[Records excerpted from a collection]
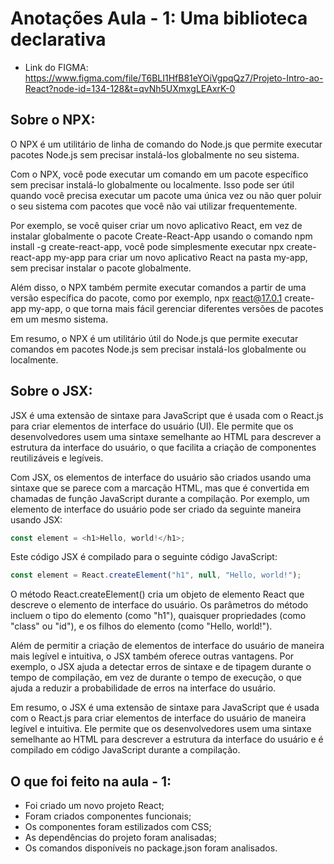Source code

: # Anotações Aula - 1: Uma biblioteca declarativa

- Link do FIGMA: https://www.figma.com/file/T6BLI1HfB81eYOiVgpqQz7/Projeto-Intro-ao-React?node-id=134-128&t=qvNh5UXmxgLEAxrK-0

## Sobre o **NPX**:

O NPX é um utilitário de linha de comando do Node.js que permite executar pacotes Node.js sem precisar instalá-los globalmente no seu sistema.

Com o NPX, você pode executar um comando em um pacote específico sem precisar instalá-lo globalmente ou localmente. Isso pode ser útil quando você precisa executar um pacote uma única vez ou não quer poluir o seu sistema com pacotes que você não vai utilizar frequentemente.

Por exemplo, se você quiser criar um novo aplicativo React, em vez de instalar globalmente o pacote Create-React-App usando o comando npm install -g create-react-app, você pode simplesmente executar npx create-react-app my-app para criar um novo aplicativo React na pasta my-app, sem precisar instalar o pacote globalmente.

Além disso, o NPX também permite executar comandos a partir de uma versão específica do pacote, como por exemplo, npx react@17.0.1 create-app my-app, o que torna mais fácil gerenciar diferentes versões de pacotes em um mesmo sistema.

Em resumo, o NPX é um utilitário útil do Node.js que permite executar comandos em pacotes Node.js sem precisar instalá-los globalmente ou localmente.

## Sobre o JSX:

JSX é uma extensão de sintaxe para JavaScript que é usada com o React.js para criar elementos de interface do usuário (UI). Ele permite que os desenvolvedores usem uma sintaxe semelhante ao HTML para descrever a estrutura da interface do usuário, o que facilita a criação de componentes reutilizáveis e legíveis.

Com JSX, os elementos de interface do usuário são criados usando uma sintaxe que se parece com a marcação HTML, mas que é convertida em chamadas de função JavaScript durante a compilação. Por exemplo, um elemento de interface do usuário pode ser criado da seguinte maneira usando JSX:

```javascript
const element = <h1>Hello, world!</h1>;
```

Este código JSX é compilado para o seguinte código JavaScript:

```javascript
const element = React.createElement("h1", null, "Hello, world!");
```

O método React.createElement() cria um objeto de elemento React que descreve o elemento de interface do usuário. Os parâmetros do método incluem o tipo do elemento (como "h1"), quaisquer propriedades (como "class" ou "id"), e os filhos do elemento (como "Hello, world!").

Além de permitir a criação de elementos de interface do usuário de maneira mais legível e intuitiva, o JSX também oferece outras vantagens. Por exemplo, o JSX ajuda a detectar erros de sintaxe e de tipagem durante o tempo de compilação, em vez de durante o tempo de execução, o que ajuda a reduzir a probabilidade de erros na interface do usuário.

Em resumo, o JSX é uma extensão de sintaxe para JavaScript que é usada com o React.js para criar elementos de interface do usuário de maneira legível e intuitiva. Ele permite que os desenvolvedores usem uma sintaxe semelhante ao HTML para descrever a estrutura da interface do usuário e é compilado em código JavaScript durante a compilação.

## O que foi feito na aula - 1:

- Foi criado um novo projeto React;
- Foram criados componentes funcionais;
- Os componentes foram estilizados com CSS;
- As dependências do projeto foram analisadas;
- Os comandos disponíveis no package.json foram analisados.
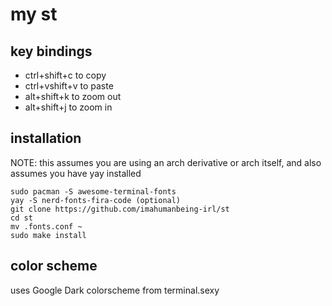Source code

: # my st
## key bindings
+ ctrl+shift+c to copy
+ ctrl+vshift+v to paste
+ alt+shift+k to zoom out
+ alt+shift+j to zoom in

## installation
NOTE: this assumes you are using an arch derivative or arch itself, and also assumes you have yay installed
```
sudo pacman -S awesome-terminal-fonts
yay -S nerd-fonts-fira-code (optional)
git clone https://github.com/imahumanbeing-irl/st
cd st
mv .fonts.conf ~
sudo make install
```

## color scheme
uses Google Dark colorscheme from terminal.sexy
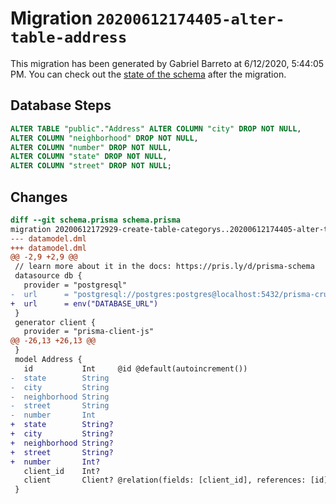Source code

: # Migration `20200612174405-alter-table-address`

This migration has been generated by Gabriel Barreto at 6/12/2020, 5:44:05 PM.
You can check out the [state of the schema](./schema.prisma) after the migration.

## Database Steps

```sql
ALTER TABLE "public"."Address" ALTER COLUMN "city" DROP NOT NULL,
ALTER COLUMN "neighborhood" DROP NOT NULL,
ALTER COLUMN "number" DROP NOT NULL,
ALTER COLUMN "state" DROP NOT NULL,
ALTER COLUMN "street" DROP NOT NULL;
```

## Changes

```diff
diff --git schema.prisma schema.prisma
migration 20200612172929-create-table-categorys..20200612174405-alter-table-address
--- datamodel.dml
+++ datamodel.dml
@@ -2,9 +2,9 @@
 // learn more about it in the docs: https://pris.ly/d/prisma-schema
 datasource db {
   provider = "postgresql"
-  url      = "postgresql://postgres:postgres@localhost:5432/prisma-crud?schema=public"
+  url      = env("DATABASE_URL")
 }
 generator client {
   provider = "prisma-client-js"
@@ -26,13 +26,13 @@
 }
 model Address {
   id           Int     @id @default(autoincrement())
-  state        String
-  city         String
-  neighborhood String
-  street       String
-  number       Int
+  state        String?
+  city         String?
+  neighborhood String?
+  street       String?
+  number       Int?
   client_id    Int?
   client       Client? @relation(fields: [client_id], references: [id])
 }
```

** WHAT TO PRODUCE **
Copy exactly, with no pictures, the lines from the line containing "uses Google Dark" through the last line of the records above.

** ANSWER TO THIS EXERCISE **
uses Google Dark colorscheme from terminal.sexy
Source code

: # Migration `20200612174405-alter-table-address`

This migration has been generated by Gabriel Barreto at 6/12/2020, 5:44:05 PM.
You can check out the [state of the schema](./schema.prisma) after the migration.

## Database Steps

```sql
ALTER TABLE "public"."Address" ALTER COLUMN "city" DROP NOT NULL,
ALTER COLUMN "neighborhood" DROP NOT NULL,
ALTER COLUMN "number" DROP NOT NULL,
ALTER COLUMN "state" DROP NOT NULL,
ALTER COLUMN "street" DROP NOT NULL;
```

## Changes

```diff
diff --git schema.prisma schema.prisma
migration 20200612172929-create-table-categorys..20200612174405-alter-table-address
--- datamodel.dml
+++ datamodel.dml
@@ -2,9 +2,9 @@
 // learn more about it in the docs: https://pris.ly/d/prisma-schema
 datasource db {
   provider = "postgresql"
-  url      = "postgresql://postgres:postgres@localhost:5432/prisma-crud?schema=public"
+  url      = env("DATABASE_URL")
 }
 generator client {
   provider = "prisma-client-js"
@@ -26,13 +26,13 @@
 }
 model Address {
   id           Int     @id @default(autoincrement())
-  state        String
-  city         String
-  neighborhood String
-  street       String
-  number       Int
+  state        String?
+  city         String?
+  neighborhood String?
+  street       String?
+  number       Int?
   client_id    Int?
   client       Client? @relation(fields: [client_id], references: [id])
 }
```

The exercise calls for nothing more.